Жрецы проткнули его бронзовыми кинжалами так, чтобы не испортить будущую мумию.
Тони Арнольд. «Ненависть цивилизаций» (1934)
Эх, Гомер, жив курилка!
На футбольных полях побеждает «Аякс», в больничном гардеробе словно написано: «И Ахилл не пройдёт без бахил!» Разве и сегодня каждый обманутый муж не Менелай? А каждый парламентский созыв — не список кораблей? Вот косметический салон «Прекрасная Елена». Вот советы соблазнителям «Парис». Бюро политических прогнозов «Кассандра», деревянные лошадки в Диснейленде — «Троянские кони». А туристическое агентство «Одиссей»? А швейная фабрика «Пенелопа»? Или парикмахерская «Златокудрый Аполлон»? Золотое яблоко присуждают на конкурсе стриптизёрш. Рекламные журналы поют, как сладкозвучные сирены. «Слеза Андромахи» — название для общества вдов, «Руины Илиона» — для агентства недвижимости, для бракоразводной конторы — «Гектор и Андромаха».
Нет, слепому старику не уснуть от слепого поклонения!
Слышите, как он ворочается в гробу?
Маруся Папрыйко. «Арена метаморфоз» (1999)
На одного раввина, отличавшегося осторожной предусмотрительностью, упала с неба цилиндрическая банка. «Вначале Бог сотворил небо и землю…» — прочитал он на ней. Вращая её слева направо, как велит еврейское письмо, раввин сделал оборот, но слова в надписи не повторялись. Они разворачивались, точно свиток Торы. Раввин вертел банку, и буквы разматывались, будто тончайшая нить, оставляющая неизменной катушку. Он вернулся в другую сторону — там по-прежнему было начало Торы! Тогда он посмотрел на банку сверху, пытаясь разглядеть боковую поверхность, но букв не увидел. Схоронив банку в полах лапсердака, раввин принес её домой, а ночью, пока не увидели другие, зарыл во дворе.

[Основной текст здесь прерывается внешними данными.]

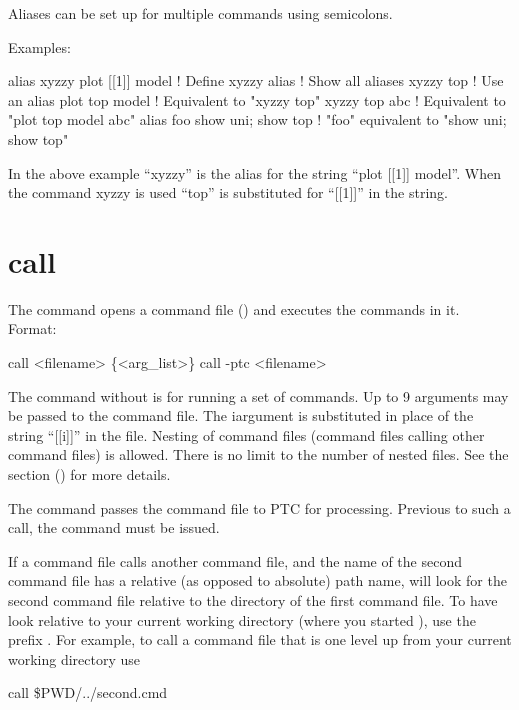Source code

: Aliases can be set up for multiple commands using semicolons.

Examples:
\begin{example}
  alias xyzzy plot [[1]] model  ! Define xyzzy
  alias                         ! Show all aliases
  xyzzy top                     ! Use an alias
  plot top model                ! Equivalent to "xyzzy top"
  xyzzy top abc                 ! Equivalent to "plot top model abc"
  alias foo  show uni; show top ! "foo" equivalent to "show uni; show top"
\end{example}
In the above example ``xyzzy'' is the alias for the string ``plot [[1]] model''.  When the
command xyzzy is used ``top'' is substituted for ``[[1]]'' in the string.

\section{call}
\label{s:call}

The  command opens a command file () and executes the
commands in it. Format:
\vskip 1pt 
\begin{example}
  call <filename> \{<arg_list>\}
  call -ptc <filename>
\end{example}

\vskip 1pt 
The  command without  is for running a set of \tao commands.  Up to 9
arguments may be passed to the command file. The i\Th argument is substituted in place of
the string ``[[i]]'' in the file. Nesting of command files (command files calling other
command files) is allowed. There is no limit to the number of nested files.  See the
 section () for more details.

The  command passes the command file to PTC for processing. Previous to such
a call, the command  must be issued.

If a command file calls another command file, and the name of the second command file has a relative
(as opposed to absolute) path name, \tao will look for the second command file relative to the
directory of the first command file. To have \tao look relative to your current working directory
(where you started \tao), use the prefix . For example, to call a command file that is
one level up from your current working directory use
\begin{example}
  call \$PWD/../second.cmd
\end{example}


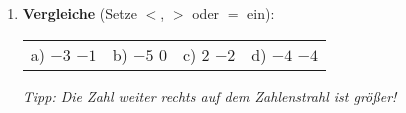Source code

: \begin{enumerate}[resume, label=\arabic*.]
    \vspace{0.8cm}

    \item \textbf{Vergleiche} (Setze $<$, $>$ oder $=$ ein):

    \vspace{0.3cm}
    \begin{tabular}{llll}
        a) $-3$ \underline{\hspace{1cm}} $-1$ & 
        b) $-5$ \underline{\hspace{1cm}} $0$ & 
        c) $2$ \underline{\hspace{1cm}} $-2$ & 
        d) $-4$ \underline{\hspace{1cm}} $-4$
    \end{tabular}

    \textit{Tipp: Die Zahl weiter rechts auf dem Zahlenstrahl ist größer!}
\end{enumerate}
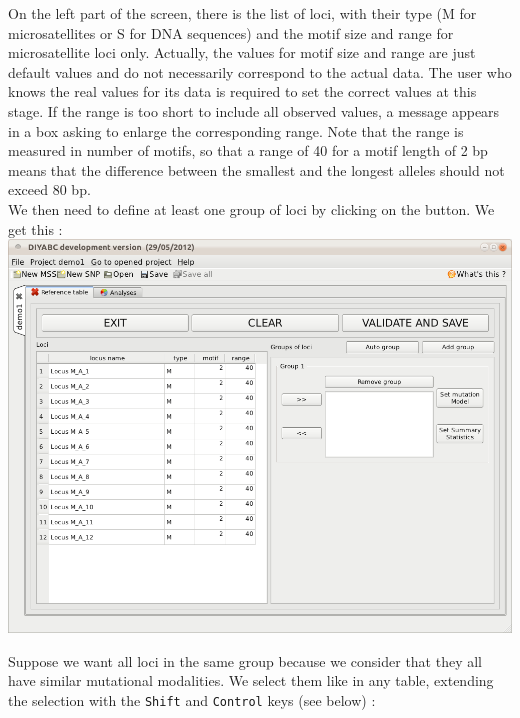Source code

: On the left part of the screen, there is the list of loci, with their type (M for microsatellites or S for DNA sequences) and the motif size and range for microsatellite loci only. Actually, the values for motif size and range are just default values and do not necessarily correspond to the actual data. The user who knows the real values for its data is required to set the correct values at this stage. If the range is too short to include all observed values, a message appears in a box asking to enlarge the corresponding range. Note that the range is measured in number of motifs, so that a range of 40 for a motif length of 2 bp means that the difference between the smallest and the longest alleles should not exceed 80 bp.\\
We then need to define at least one group of loci by clicking on the  button. We get this :\\

\includegraphics[scale=0.35]{gui_pictures/Capture-DIYABC-16.png} 

Suppose we want all loci in the same group because we consider that they all have similar mutational modalities. We select them like in any table, extending the selection with the \texttt{Shift} and \texttt{Control} keys (see below) : \\

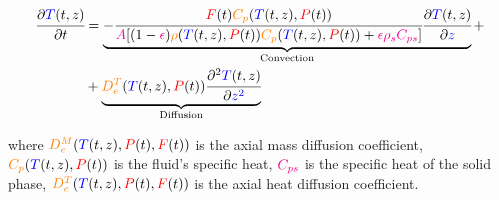 \documentclass[../Article_Model_Parameters.tex]{subfiles}
\begin{document}
			{\footnotesize
				\begin{equation} \label{Model_heat}
					\begin{split}
						\cfrac{\partial {\color{blue}T}(t,z)}{\partial t} &= 
						\underbrace{ -\cfrac{{\color{red}F}(t) {\color{orange}C_p}({\color{blue}T}(t,z),{\color{red}P}(t))}{{\color{magenta}A} 	[(1-{\color{magenta}\epsilon}){\color{orange}\rho}({\color{blue}T}(t,z),{\color{red}P}(t)) {\color{orange}C_p} ({\color{blue}T}(t,z),{\color{red}P}(t)) + {\color{magenta} \epsilon \rho_s C_{ps} } ]} \cfrac{\partial {\color{blue}T}(t,z)}{\partial {\color{blue}z}}  }_{\text{Convection}} + \\
						& + \underbrace{ {\color{orange}D^T_e}({\color{blue}T}(t,z),{\color{red}P}(t)) \cfrac{\partial^2 {\color{blue}T}(t,z)}{\partial {\color{blue}z^2}} }_{\text{Diffusion}}
					\end{split}
			\end{equation} }
			
		where $ {\color{orange}D^M_e}({\color{blue}T}(t,z),{\color{red}P}(t),{\color{red}F}(t))$ is the axial mass diffusion coefficient, ${\color{orange}C_p}({\color{blue}T}(t,z),{\color{red}P}(t))$ is the fluid's specific heat, ${\color{magenta}C_{ps}}$ is the specific heat of the solid phase, ${\color{orange}D^T_e}({\color{blue}T}(t,z),{\color{red}P}(t),{\color{red}F}(t))$ is the axial heat diffusion coefficient. 

\end{document}
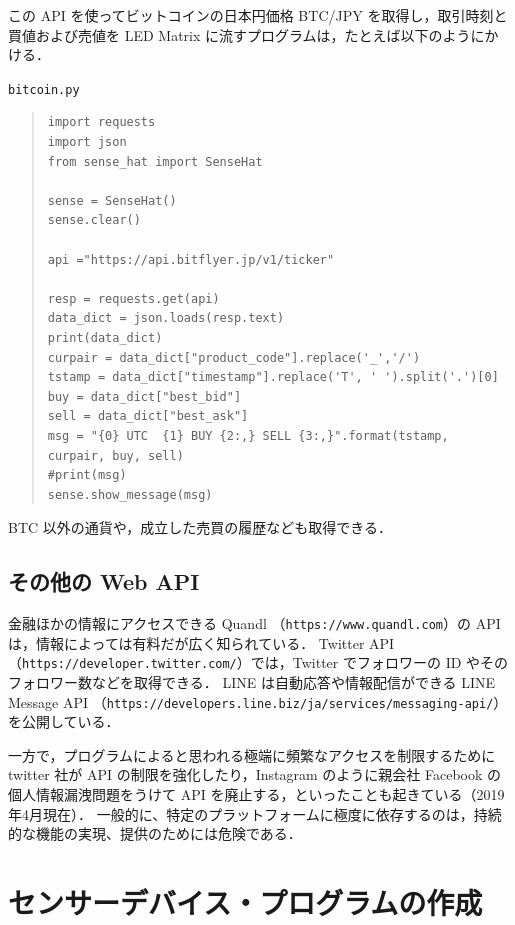 \documentclass[11pt,a4,epsf]{article}
\begin{document}
この API を使ってビットコインの日本円価格 BTC/JPY を取得し，取引時刻と買値および売値を LED Matrix に流すプログラムは，たとえば以下のようにかける．
\begin{itembox}[l]{\tt bitcoin.py}
\begin{quote}
\small
\begin{verbatim}
import requests
import json
from sense_hat import SenseHat

sense = SenseHat()
sense.clear()
 
api ="https://api.bitflyer.jp/v1/ticker"
 
resp = requests.get(api)
data_dict = json.loads(resp.text) 
print(data_dict)
curpair = data_dict["product_code"].replace('_','/')
tstamp = data_dict["timestamp"].replace('T', ' ').split('.')[0]
buy = data_dict["best_bid"]
sell = data_dict["best_ask"]
msg = "{0} UTC  {1} BUY {2:,} SELL {3:,}".format(tstamp, curpair, buy, sell)
#print(msg)
sense.show_message(msg)
\end{verbatim}
\end{quote}
\end{itembox}
BTC 以外の通貨や，成立した売買の履歴なども取得できる．

\subsection{その他の Web API}

金融ほかの情報にアクセスできる Quandl （\verb+https://www.quandl.com+）の API は，情報によっては有料だが広く知られている．
Twitter API （\verb+https://developer.twitter.com/+）では，Twitter でフォロワーの ID やそのフォロワー数などを取得できる．
LINE は自動応答や情報配信ができる LINE Message API （\verb+https://developers.line.biz/ja/services/messaging-api/+）を公開している．

一方で，プログラムによると思われる極端に頻繁なアクセスを制限するために twitter 社が API の制限を強化したり，Instagram のように親会社 Facebook の個人情報漏洩問題をうけて API を廃止する，といったことも起きている（2019年4月現在）．
一般的に、特定のプラットフォームに極度に依存するのは，持続的な機能の実現、提供のためには危険である．



\section{センサーデバイス・プログラムの作成}
\end{document}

На другой день была суббота, и раввин вышел из дома с молитвой, возведя глаза к небу. Но в том месте, где зарыл банку, наткнулся лбом на столб. «Вначале Бог…» — значилось на нём, как на театральной афише. Раввин обошёл столб вокруг, читая Моисеево Писание, как вчера на банке, будто выросшей из-под земли. Раввин ожидал селян, просивших у него совета, и от посторонних глаз быстро завесил столб овечьими шкурами. Он засиделся до глубокой ночи, растолковывая трудные места Писания, а, проводив гостей, уснул.